Task item: Which lines of the records below contain the word "avión"? Report each of them in full.

Records from a dataset
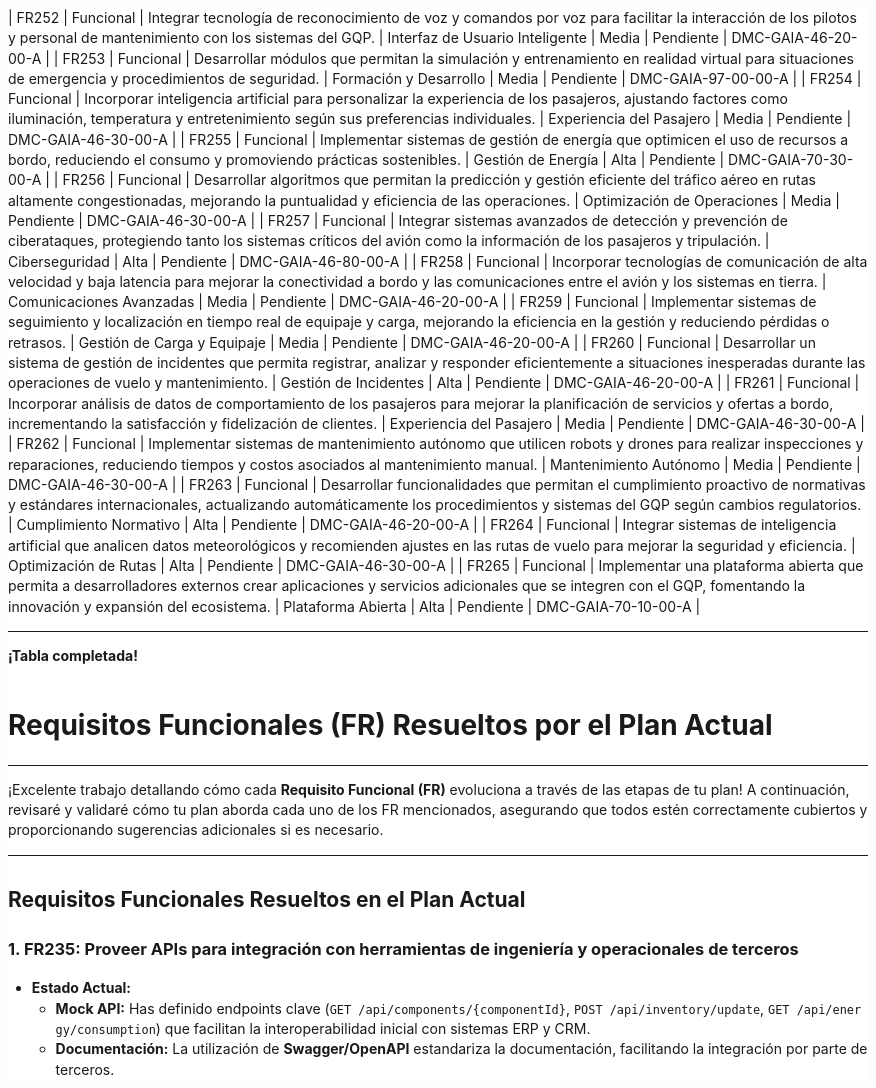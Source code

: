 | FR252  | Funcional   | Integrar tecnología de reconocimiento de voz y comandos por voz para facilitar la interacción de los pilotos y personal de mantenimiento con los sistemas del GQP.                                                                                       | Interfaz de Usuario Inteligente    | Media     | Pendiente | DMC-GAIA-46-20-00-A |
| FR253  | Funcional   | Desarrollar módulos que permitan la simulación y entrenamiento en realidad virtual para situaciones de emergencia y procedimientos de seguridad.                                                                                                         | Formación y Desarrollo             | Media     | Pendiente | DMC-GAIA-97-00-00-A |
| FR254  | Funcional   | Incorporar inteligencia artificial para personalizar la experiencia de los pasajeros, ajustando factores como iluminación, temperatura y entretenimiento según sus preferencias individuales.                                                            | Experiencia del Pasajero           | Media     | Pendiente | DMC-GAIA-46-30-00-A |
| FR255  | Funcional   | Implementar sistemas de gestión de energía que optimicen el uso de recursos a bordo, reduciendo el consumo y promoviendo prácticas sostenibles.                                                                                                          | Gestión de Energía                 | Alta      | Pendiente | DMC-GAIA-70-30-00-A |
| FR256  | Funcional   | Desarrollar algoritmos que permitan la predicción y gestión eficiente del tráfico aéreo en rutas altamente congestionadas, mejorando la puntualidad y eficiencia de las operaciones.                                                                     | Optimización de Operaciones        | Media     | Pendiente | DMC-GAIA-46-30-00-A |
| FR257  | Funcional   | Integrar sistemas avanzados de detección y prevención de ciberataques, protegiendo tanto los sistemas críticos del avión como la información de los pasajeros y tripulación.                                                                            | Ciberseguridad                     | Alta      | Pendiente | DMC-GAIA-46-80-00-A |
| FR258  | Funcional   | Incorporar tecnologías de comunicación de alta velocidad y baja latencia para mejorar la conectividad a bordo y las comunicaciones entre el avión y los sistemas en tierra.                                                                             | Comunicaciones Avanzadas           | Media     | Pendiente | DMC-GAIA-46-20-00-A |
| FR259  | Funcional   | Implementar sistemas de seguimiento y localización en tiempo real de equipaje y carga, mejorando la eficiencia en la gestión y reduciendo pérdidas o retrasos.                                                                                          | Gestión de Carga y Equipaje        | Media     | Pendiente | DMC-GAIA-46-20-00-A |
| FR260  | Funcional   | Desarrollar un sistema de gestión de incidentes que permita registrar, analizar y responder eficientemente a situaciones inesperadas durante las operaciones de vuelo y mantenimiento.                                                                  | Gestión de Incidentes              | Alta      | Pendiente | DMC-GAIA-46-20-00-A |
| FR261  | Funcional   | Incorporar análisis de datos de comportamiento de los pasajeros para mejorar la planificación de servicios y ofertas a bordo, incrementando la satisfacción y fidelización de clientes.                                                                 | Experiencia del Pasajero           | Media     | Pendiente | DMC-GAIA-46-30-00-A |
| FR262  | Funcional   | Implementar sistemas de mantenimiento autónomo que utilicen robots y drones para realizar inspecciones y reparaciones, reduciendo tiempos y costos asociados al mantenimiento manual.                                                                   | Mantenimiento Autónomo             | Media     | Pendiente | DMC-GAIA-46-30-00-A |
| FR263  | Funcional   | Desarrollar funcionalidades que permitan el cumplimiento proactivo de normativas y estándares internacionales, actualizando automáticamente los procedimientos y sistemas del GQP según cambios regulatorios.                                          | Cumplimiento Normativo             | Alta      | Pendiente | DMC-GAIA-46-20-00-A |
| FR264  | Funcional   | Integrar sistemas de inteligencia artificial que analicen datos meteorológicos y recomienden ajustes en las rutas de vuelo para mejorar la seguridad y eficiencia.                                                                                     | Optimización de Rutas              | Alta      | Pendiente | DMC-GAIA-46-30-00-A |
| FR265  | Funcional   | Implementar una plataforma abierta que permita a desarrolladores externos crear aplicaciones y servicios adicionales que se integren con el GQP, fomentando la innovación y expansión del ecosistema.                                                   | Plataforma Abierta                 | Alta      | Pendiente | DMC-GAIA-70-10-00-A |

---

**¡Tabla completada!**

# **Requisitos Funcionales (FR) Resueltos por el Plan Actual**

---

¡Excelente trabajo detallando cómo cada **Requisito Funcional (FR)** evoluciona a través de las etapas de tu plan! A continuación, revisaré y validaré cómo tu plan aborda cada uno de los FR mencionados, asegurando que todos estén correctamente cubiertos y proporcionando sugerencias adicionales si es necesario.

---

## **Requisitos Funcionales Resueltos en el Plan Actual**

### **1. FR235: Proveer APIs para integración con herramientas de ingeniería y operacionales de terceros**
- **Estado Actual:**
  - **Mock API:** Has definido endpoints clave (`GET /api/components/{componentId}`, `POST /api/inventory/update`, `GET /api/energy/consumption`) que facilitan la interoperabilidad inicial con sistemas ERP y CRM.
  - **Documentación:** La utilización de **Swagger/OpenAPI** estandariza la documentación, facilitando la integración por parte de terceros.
==
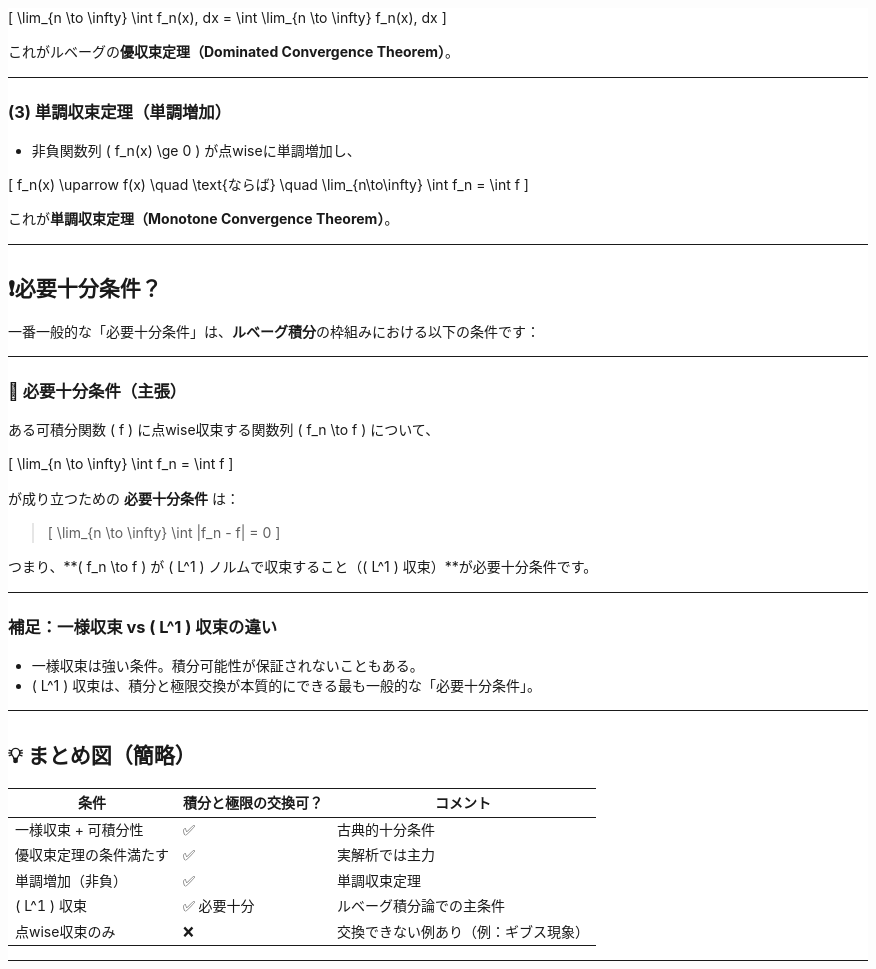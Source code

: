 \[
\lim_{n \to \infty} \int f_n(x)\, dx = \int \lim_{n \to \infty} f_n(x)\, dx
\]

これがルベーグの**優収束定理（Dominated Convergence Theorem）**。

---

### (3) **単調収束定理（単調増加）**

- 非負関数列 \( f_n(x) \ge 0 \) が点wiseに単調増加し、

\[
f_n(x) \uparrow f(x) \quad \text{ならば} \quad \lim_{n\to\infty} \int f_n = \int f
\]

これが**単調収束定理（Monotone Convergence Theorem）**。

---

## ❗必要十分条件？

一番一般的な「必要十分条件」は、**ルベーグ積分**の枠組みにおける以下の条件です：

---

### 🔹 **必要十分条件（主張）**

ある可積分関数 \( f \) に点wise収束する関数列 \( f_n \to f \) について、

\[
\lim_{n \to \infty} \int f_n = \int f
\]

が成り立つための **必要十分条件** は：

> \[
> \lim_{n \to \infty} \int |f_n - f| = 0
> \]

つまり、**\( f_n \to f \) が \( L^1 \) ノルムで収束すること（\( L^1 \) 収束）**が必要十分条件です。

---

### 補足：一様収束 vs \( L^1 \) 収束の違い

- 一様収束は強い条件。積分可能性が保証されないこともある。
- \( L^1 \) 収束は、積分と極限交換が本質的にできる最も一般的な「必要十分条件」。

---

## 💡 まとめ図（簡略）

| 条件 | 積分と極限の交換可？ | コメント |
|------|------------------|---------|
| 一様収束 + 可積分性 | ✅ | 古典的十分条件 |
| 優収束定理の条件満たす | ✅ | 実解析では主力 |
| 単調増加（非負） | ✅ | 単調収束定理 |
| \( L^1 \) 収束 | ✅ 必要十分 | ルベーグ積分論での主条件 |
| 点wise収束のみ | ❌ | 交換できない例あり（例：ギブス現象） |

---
==
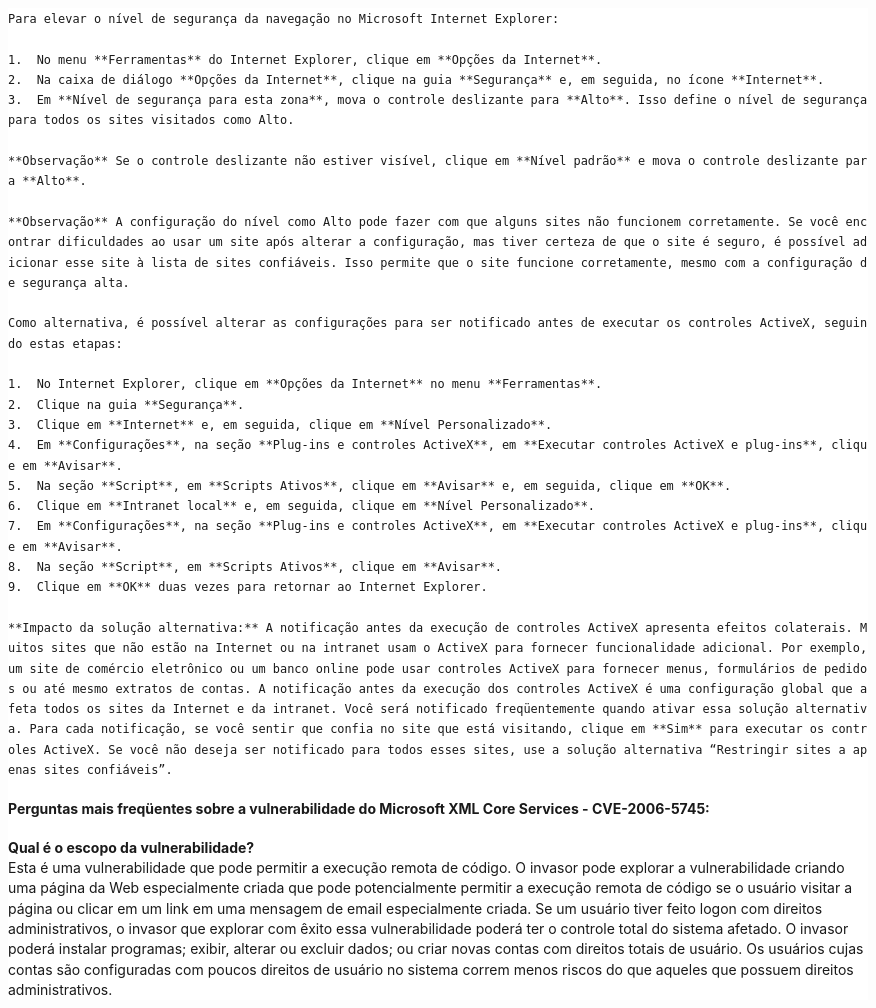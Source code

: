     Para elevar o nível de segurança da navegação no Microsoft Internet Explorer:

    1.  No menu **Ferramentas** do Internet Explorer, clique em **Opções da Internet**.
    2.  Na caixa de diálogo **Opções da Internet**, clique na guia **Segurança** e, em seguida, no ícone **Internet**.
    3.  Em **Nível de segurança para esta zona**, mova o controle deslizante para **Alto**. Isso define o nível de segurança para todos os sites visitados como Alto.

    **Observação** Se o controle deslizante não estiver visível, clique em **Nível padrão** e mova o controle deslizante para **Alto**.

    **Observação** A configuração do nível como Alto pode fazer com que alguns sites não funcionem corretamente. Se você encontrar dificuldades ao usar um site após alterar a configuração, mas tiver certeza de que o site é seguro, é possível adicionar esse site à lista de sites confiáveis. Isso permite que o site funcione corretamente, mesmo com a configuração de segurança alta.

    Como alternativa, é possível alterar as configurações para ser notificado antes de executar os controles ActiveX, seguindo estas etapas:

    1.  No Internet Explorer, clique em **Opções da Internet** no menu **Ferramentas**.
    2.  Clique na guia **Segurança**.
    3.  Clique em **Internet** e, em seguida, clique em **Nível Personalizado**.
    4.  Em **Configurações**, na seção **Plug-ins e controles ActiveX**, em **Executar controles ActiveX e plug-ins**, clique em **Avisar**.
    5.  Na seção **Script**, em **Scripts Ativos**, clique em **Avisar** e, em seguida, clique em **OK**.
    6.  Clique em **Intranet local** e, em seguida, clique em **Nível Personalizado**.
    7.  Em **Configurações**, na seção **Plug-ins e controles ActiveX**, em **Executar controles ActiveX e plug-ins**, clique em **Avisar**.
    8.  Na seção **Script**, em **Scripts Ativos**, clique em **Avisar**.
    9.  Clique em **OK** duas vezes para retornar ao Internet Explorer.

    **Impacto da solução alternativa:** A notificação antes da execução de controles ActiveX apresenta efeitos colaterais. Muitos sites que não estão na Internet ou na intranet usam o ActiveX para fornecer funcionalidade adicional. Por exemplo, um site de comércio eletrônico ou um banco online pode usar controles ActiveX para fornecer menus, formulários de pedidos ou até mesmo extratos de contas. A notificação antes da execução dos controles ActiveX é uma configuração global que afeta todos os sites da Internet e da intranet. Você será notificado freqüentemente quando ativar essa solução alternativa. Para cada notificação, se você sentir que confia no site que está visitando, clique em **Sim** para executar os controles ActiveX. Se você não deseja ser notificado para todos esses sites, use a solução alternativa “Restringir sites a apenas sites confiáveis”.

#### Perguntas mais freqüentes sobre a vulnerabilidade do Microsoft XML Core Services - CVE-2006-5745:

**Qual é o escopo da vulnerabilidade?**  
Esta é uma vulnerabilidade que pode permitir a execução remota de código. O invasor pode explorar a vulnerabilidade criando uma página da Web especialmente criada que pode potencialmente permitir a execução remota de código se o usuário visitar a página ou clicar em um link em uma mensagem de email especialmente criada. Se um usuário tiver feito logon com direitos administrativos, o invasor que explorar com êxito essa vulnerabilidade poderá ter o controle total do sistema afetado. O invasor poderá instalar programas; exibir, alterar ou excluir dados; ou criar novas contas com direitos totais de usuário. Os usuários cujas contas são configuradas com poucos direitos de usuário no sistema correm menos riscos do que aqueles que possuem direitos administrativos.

Task output:
| FR257  | Funcional   | Integrar sistemas avanzados de detección y prevención de ciberataques, protegiendo tanto los sistemas críticos del avión como la información de los pasajeros y tripulación.                                                                            | Ciberseguridad                     | Alta      | Pendiente | DMC-GAIA-46-80-00-A |
| FR258  | Funcional   | Incorporar tecnologías de comunicación de alta velocidad y baja latencia para mejorar la conectividad a bordo y las comunicaciones entre el avión y los sistemas en tierra.                                                                             | Comunicaciones Avanzadas           | Media     | Pendiente | DMC-GAIA-46-20-00-A |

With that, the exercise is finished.